California FTB issues guidance on tangible property regulations
TAX ALERT |
On Feb. 27, 2015, the California Franchise Tax Board (FTB) issued the March 2015 edition of Tax News to provide guidance regarding the state’s treatment of the federal tangible property regulations, which control when to expense or capitalize certain costs.
During 2013 and 2014, the federal government released final tangible property regulations governing the deduction and capitalization of costs incurred to acquire, maintain or improve tangible property. The regulations generally are effective for tax years beginning on or after Jan. 1, 2014, or, where applicable, to amounts paid or incurred on or after Jan. 1, 2014. To implement these regulations, taxpayers, other than small businesses qualifying under IRS Rev. Proc. 2015-20, are required to file one or more changes of accounting method with the IRS on federal Form(s) 3115. For more information on the tangible property regulations, please see our comprehensive web resource.
In its news release, the FTB responded to the following questions regarding the state’s approach to the tangible property regulations:
Does California follow the federal tangible property regulations?
The FTB stated in response to this question that California conforms to the Internal Revenue Code (IRC) and regulations, to the extent not in conflict with California law, as enacted on Jan. 1, 2009, and that “[t]he FTB is currently not aware of any specific repair regulations which the FTB would not follow.”
What is the effect of IRS approval of a federal tangible property related change in accounting method?

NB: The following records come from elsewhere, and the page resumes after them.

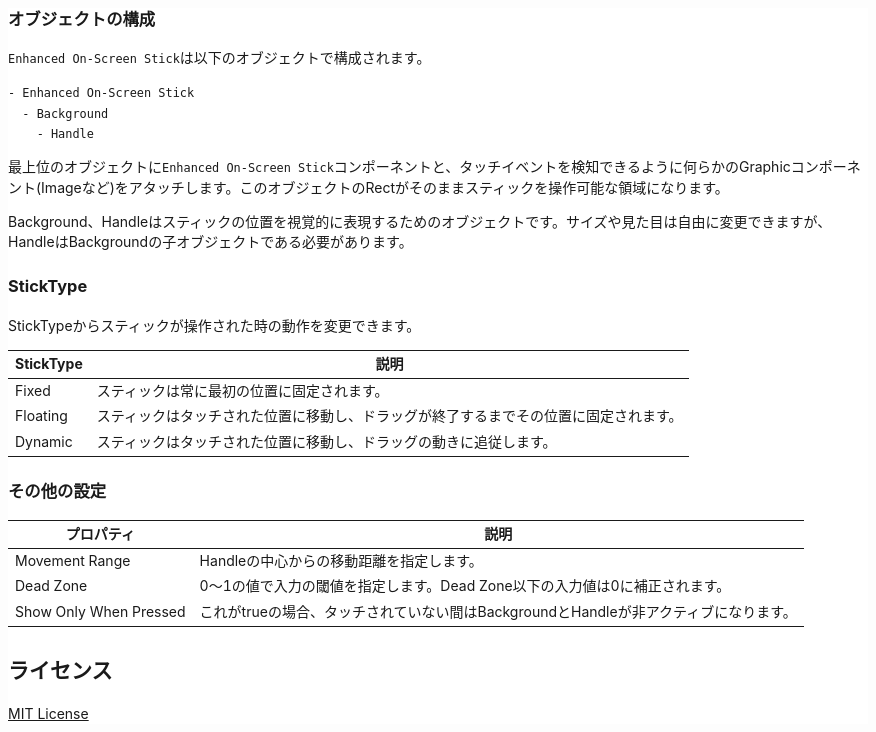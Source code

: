### オブジェクトの構成

`Enhanced On-Screen Stick`は以下のオブジェクトで構成されます。

```
- Enhanced On-Screen Stick
  - Background
    - Handle
```

最上位のオブジェクトに`Enhanced On-Screen Stick`コンポーネントと、タッチイベントを検知できるように何らかのGraphicコンポーネント(Imageなど)をアタッチします。このオブジェクトのRectがそのままスティックを操作可能な領域になります。

Background、Handleはスティックの位置を視覚的に表現するためのオブジェクトです。サイズや見た目は自由に変更できますが、HandleはBackgroundの子オブジェクトである必要があります。

### StickType

StickTypeからスティックが操作された時の動作を変更できます。

| StickType | 説明 |
| - | - |
| Fixed | スティックは常に最初の位置に固定されます。 |
| Floating | スティックはタッチされた位置に移動し、ドラッグが終了するまでその位置に固定されます。 |
| Dynamic | スティックはタッチされた位置に移動し、ドラッグの動きに追従します。 |

### その他の設定

| プロパティ | 説明 |
| - | - |
| Movement Range | Handleの中心からの移動距離を指定します。 |
| Dead Zone | 0〜1の値で入力の閾値を指定します。Dead Zone以下の入力値は0に補正されます。 |
| Show Only When Pressed | これがtrueの場合、タッチされていない間はBackgroundとHandleが非アクティブになります。 |

## ライセンス

[MIT License](LICENSE)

The FTB stated in response to this question that “if a taxpayer submits a request to change an accounting method for federal tax purposes and the IRS approves the request, the change will also apply for California purposes, as long as California law has conformed to or is substantially similar to the underlying law which is being applied.” However, the FTB recognized that differences may exist between the federal and California depreciable basis, useful life, or applicable method of depreciation that would require adjustments to the federal change for California. In this instance, a taxpayer must attach to its California tax return both a copy of the federal Form 3115 and a pro forma Form 3115 with the numbers adjusted to reflect California-specific differences.
Does California follow IRS Rev. Proc. 2015-20?

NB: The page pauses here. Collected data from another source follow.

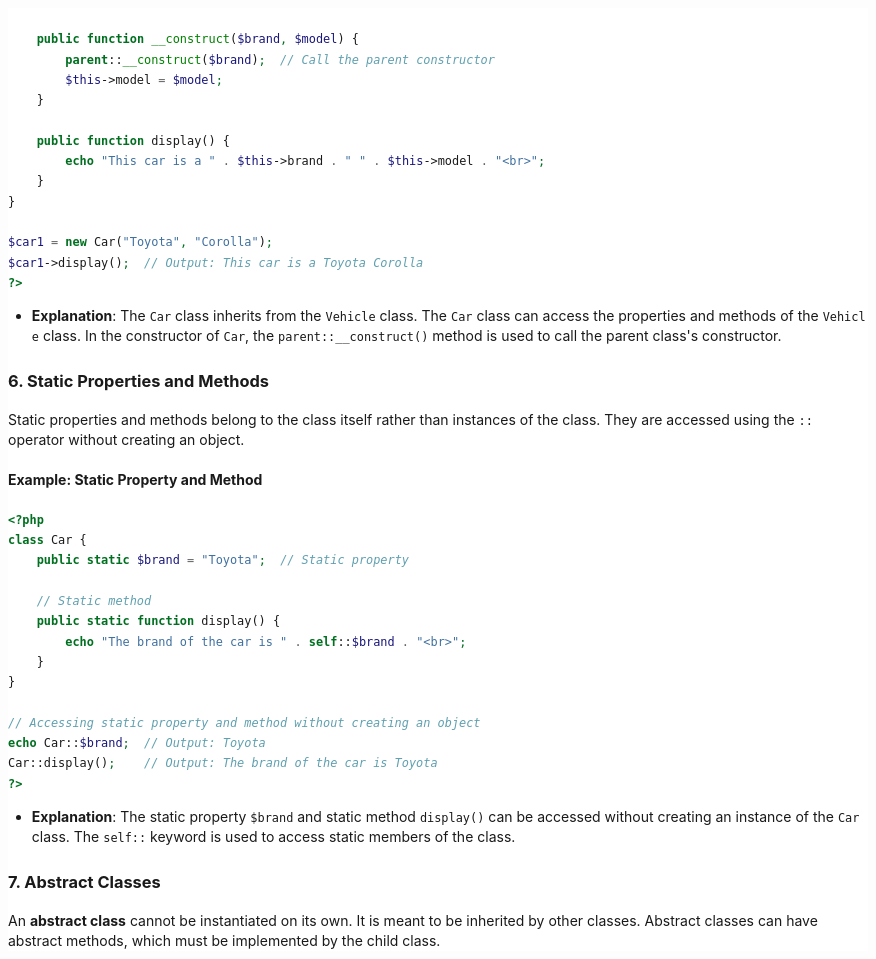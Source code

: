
 ```php
    
    public function __construct($brand, $model) {
        parent::__construct($brand);  // Call the parent constructor
        $this->model = $model;
    }

    public function display() {
        echo "This car is a " . $this->brand . " " . $this->model . "<br>";
    }
}

$car1 = new Car("Toyota", "Corolla");
$car1->display();  // Output: This car is a Toyota Corolla
?>
```

- **Explanation**: The `Car` class inherits from the `Vehicle` class. The `Car` class can access the properties and methods of the `Vehicle` class. In the constructor of `Car`, the `parent::__construct()` method is used to call the parent class's constructor.

### 6. **Static Properties and Methods**

Static properties and methods belong to the class itself rather than instances of the class. They are accessed using the `::` operator without creating an object.

#### Example: Static Property and Method

```php
<?php
class Car {
    public static $brand = "Toyota";  // Static property

    // Static method
    public static function display() {
        echo "The brand of the car is " . self::$brand . "<br>";
    }
}

// Accessing static property and method without creating an object
echo Car::$brand;  // Output: Toyota
Car::display();    // Output: The brand of the car is Toyota
?>
```

- **Explanation**: The static property `$brand` and static method `display()` can be accessed without creating an instance of the `Car` class. The `self::` keyword is used to access static members of the class.

### 7. **Abstract Classes**

An **abstract class** cannot be instantiated on its own. It is meant to be inherited by other classes. Abstract classes can have abstract methods, which must be implemented by the child class.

The FTB stated in response to this question that the state follows IRS Rev. Proc, 2015-20, allowing qualifying small businesses to apply the tangible property regulations on a prospective basis without the need to file Form 3115.

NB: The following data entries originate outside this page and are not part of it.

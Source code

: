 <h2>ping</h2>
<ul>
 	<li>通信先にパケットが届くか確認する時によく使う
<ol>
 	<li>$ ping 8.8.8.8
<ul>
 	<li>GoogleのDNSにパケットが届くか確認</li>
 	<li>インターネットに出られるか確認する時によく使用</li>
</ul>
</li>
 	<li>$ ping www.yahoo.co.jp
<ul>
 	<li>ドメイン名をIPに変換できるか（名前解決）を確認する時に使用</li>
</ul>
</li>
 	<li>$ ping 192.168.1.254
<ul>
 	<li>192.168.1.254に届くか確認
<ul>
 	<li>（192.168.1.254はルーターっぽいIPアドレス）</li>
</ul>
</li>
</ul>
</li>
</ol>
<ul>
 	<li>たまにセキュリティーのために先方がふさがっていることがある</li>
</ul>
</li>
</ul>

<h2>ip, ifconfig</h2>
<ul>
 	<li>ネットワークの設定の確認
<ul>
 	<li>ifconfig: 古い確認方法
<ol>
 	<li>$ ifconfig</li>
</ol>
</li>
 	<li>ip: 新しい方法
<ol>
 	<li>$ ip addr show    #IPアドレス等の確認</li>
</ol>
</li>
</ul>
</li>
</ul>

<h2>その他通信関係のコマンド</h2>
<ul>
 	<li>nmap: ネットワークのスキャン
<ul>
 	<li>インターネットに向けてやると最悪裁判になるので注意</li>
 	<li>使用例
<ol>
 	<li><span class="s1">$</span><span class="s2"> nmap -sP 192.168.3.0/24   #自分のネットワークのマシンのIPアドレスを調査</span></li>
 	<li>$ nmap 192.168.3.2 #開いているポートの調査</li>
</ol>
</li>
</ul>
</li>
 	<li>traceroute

Although the tangible property regulations were issued after California’s IRC conformity date, the FTB’s answers to the questions above make clear that the state will apply the tangible property regulations under current law. Taxpayers should attach their federal Form 3115 to their California return, as well as a state-specific pro forma Form 3115 showing adjustments to the impact of the accounting method change to reflect federal-to-state differences in depreciable basis, useful life, or applicable method of depreciation. To the extent a small business elects to apply the tangible property regulations on a prospective basis under IRS Rev. Proc. 2015-20, such election would apply for California purposes as well.